• Exercise description
If a line below contains the word "products", count it. Please give the total and nothing else.

• Exercise inputs
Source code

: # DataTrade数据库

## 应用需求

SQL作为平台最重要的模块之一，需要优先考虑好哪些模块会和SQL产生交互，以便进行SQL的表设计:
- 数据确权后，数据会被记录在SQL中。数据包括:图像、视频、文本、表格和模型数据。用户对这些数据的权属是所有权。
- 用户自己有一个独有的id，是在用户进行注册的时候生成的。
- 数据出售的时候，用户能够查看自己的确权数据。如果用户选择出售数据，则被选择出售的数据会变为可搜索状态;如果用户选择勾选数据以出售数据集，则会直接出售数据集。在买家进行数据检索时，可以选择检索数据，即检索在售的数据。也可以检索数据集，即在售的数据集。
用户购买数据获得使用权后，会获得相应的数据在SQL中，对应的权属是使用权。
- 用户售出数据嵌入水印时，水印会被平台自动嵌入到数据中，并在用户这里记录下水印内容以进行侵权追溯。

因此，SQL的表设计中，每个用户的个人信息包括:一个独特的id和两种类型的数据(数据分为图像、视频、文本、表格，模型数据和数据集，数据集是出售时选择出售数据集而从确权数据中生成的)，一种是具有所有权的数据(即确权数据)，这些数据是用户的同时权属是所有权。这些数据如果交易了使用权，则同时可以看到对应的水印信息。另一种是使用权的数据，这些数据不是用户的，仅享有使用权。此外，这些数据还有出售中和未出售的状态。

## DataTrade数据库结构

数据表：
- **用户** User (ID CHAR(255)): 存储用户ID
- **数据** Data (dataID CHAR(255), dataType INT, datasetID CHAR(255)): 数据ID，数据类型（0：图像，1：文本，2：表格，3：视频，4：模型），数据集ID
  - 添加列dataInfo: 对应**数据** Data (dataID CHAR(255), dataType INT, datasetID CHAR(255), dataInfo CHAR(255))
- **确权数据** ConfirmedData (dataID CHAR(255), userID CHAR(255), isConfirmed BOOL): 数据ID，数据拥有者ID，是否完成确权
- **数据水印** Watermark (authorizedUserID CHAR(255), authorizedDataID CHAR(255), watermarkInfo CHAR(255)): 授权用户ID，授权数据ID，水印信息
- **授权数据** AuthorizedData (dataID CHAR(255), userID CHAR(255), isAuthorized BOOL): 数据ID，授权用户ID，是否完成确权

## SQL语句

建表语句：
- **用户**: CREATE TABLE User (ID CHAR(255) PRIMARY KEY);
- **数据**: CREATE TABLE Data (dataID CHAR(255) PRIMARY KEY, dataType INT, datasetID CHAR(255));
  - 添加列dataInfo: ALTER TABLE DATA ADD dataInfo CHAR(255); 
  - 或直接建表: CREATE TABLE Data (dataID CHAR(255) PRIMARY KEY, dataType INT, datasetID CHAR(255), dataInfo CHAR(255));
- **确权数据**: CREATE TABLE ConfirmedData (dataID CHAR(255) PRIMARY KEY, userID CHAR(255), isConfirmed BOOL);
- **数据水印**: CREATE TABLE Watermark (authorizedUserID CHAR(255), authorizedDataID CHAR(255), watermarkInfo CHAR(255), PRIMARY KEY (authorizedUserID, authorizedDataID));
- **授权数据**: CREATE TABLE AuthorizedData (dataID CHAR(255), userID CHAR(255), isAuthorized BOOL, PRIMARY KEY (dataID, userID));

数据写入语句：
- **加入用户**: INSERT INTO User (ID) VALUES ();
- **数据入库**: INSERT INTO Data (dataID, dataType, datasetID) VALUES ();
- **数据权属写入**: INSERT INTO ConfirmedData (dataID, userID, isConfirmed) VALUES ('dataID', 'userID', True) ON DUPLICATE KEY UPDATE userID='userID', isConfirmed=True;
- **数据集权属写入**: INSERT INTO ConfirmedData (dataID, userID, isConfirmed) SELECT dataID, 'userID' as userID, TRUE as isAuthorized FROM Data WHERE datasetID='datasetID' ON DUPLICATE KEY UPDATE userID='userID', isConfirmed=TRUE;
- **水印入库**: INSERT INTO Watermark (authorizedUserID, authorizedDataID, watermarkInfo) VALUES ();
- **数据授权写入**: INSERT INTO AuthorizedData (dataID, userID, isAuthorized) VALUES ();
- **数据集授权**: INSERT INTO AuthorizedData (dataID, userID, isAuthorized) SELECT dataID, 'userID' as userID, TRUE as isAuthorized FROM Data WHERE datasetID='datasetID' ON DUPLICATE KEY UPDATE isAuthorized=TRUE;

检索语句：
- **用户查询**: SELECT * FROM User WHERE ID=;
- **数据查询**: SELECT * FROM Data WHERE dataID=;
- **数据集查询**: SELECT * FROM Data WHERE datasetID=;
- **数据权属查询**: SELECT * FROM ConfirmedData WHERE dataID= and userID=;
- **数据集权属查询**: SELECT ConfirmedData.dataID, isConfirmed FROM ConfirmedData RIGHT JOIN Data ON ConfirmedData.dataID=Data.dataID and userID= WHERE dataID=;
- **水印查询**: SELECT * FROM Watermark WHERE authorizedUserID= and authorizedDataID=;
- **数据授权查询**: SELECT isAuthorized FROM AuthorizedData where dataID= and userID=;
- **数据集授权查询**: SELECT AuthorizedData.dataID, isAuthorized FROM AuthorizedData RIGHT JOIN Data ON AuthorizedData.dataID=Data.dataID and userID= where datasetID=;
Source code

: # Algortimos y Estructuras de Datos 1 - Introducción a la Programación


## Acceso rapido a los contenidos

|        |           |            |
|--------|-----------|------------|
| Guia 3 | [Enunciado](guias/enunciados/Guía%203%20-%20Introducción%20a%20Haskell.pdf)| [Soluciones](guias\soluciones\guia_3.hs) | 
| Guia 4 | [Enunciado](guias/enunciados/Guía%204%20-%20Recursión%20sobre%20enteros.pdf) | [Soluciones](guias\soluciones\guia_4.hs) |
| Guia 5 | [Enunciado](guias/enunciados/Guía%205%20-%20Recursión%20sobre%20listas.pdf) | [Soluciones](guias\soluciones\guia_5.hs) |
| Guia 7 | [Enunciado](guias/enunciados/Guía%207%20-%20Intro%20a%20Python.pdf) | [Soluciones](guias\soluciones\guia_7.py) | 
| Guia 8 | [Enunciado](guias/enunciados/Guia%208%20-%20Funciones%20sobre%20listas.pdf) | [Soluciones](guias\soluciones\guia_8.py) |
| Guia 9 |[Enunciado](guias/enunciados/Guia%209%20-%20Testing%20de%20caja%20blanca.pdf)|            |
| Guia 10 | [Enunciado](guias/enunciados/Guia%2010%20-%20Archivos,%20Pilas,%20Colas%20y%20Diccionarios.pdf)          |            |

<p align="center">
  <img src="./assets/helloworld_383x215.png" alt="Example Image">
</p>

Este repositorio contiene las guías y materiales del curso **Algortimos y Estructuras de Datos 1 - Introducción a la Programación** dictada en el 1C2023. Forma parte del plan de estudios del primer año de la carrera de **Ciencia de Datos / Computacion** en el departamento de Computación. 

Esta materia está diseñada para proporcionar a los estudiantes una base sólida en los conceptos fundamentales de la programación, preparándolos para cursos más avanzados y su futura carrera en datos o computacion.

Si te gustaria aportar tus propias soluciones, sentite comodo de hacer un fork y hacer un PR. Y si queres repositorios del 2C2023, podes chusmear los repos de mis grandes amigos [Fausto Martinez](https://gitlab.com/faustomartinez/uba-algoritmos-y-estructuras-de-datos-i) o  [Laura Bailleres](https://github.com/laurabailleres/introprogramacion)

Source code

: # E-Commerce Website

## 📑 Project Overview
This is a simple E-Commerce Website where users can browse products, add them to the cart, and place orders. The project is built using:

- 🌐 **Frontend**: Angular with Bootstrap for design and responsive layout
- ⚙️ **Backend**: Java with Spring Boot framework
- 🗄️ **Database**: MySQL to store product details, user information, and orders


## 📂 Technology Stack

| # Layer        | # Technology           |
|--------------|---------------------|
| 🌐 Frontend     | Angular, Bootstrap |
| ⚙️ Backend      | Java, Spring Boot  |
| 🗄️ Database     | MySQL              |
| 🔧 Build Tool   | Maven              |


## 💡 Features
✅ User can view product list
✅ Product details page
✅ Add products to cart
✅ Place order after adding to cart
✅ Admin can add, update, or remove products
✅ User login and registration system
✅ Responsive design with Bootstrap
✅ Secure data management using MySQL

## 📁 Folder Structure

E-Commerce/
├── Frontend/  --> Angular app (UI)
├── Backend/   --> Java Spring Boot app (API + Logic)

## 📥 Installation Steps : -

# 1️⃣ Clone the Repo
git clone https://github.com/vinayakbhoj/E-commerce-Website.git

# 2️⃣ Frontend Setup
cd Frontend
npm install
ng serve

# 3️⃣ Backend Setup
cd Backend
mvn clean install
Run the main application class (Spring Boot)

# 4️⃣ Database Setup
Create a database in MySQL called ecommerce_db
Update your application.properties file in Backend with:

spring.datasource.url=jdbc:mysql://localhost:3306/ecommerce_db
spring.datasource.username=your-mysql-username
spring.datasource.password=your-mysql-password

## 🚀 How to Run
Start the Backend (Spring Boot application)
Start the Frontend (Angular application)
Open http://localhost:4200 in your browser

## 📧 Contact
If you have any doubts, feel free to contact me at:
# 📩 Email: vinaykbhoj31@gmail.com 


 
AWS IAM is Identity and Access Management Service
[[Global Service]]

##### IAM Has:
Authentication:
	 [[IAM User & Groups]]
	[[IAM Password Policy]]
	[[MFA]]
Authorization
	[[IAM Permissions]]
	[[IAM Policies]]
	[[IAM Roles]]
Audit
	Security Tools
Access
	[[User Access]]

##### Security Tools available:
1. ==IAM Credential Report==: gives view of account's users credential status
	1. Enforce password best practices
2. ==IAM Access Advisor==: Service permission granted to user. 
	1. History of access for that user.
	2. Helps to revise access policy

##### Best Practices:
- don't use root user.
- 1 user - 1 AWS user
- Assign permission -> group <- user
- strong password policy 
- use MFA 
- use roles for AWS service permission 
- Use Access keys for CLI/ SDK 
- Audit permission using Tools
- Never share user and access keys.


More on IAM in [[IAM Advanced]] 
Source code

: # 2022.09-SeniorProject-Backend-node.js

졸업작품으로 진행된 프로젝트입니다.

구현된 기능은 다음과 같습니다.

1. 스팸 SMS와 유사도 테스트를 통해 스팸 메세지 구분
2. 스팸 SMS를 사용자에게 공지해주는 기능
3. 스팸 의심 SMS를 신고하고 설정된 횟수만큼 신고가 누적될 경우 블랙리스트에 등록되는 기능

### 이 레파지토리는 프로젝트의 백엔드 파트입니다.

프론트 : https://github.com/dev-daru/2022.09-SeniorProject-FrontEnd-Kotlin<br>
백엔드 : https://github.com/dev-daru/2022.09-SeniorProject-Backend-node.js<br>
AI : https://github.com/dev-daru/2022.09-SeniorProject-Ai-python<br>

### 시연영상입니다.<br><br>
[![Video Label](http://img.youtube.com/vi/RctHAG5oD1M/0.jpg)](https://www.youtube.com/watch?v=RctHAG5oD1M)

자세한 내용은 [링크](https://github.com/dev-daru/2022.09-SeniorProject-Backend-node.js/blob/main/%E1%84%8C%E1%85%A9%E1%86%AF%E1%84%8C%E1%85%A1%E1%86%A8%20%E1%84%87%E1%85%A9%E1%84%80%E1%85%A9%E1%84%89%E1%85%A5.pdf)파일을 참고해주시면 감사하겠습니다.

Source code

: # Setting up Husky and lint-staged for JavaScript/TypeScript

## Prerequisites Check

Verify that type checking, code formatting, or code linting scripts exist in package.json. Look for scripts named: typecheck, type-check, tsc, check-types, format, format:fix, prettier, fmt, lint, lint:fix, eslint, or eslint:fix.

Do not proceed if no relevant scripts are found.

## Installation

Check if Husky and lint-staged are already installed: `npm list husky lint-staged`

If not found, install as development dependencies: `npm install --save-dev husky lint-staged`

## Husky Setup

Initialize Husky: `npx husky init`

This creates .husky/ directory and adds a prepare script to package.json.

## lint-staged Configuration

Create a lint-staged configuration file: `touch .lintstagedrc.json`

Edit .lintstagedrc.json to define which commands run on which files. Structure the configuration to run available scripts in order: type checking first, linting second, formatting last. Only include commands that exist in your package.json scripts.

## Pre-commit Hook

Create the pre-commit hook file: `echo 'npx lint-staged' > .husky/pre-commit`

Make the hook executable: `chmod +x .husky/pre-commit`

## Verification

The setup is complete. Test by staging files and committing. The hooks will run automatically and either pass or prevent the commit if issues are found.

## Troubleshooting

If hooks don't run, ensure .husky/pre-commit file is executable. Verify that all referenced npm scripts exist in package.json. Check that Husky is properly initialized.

• Response area
3